_Assignment_: Only the pictures are to be dropped; the rest of the data below is to be duplicated exactly.

_Plain-text document sources_:
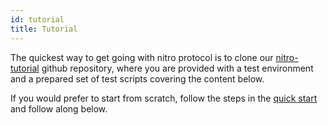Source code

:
 ```yaml
---
id: tutorial
title: Tutorial
---
```


The quickest way to get going with nitro protocol is to clone our [nitro-tutorial](https://github.com/statechannels/nitro-tutorial) github repository, where you are provided with a test environment and a prepared set of test scripts covering the content below.

If you would prefer to start from scratch, follow the steps in the [quick start](./quick-start) and follow along below.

_Exercise solution_:
Source code

:
 ```yaml
---
id: tutorial
title: Tutorial
---
```


The quickest way to get going with nitro protocol is to clone our [nitro-tutorial](https://github.com/statechannels/nitro-tutorial) github repository, where you are provided with a test environment and a prepared set of test scripts covering the content below.

If you would prefer to start from scratch, follow the steps in the [quick start](./quick-start) and follow along below.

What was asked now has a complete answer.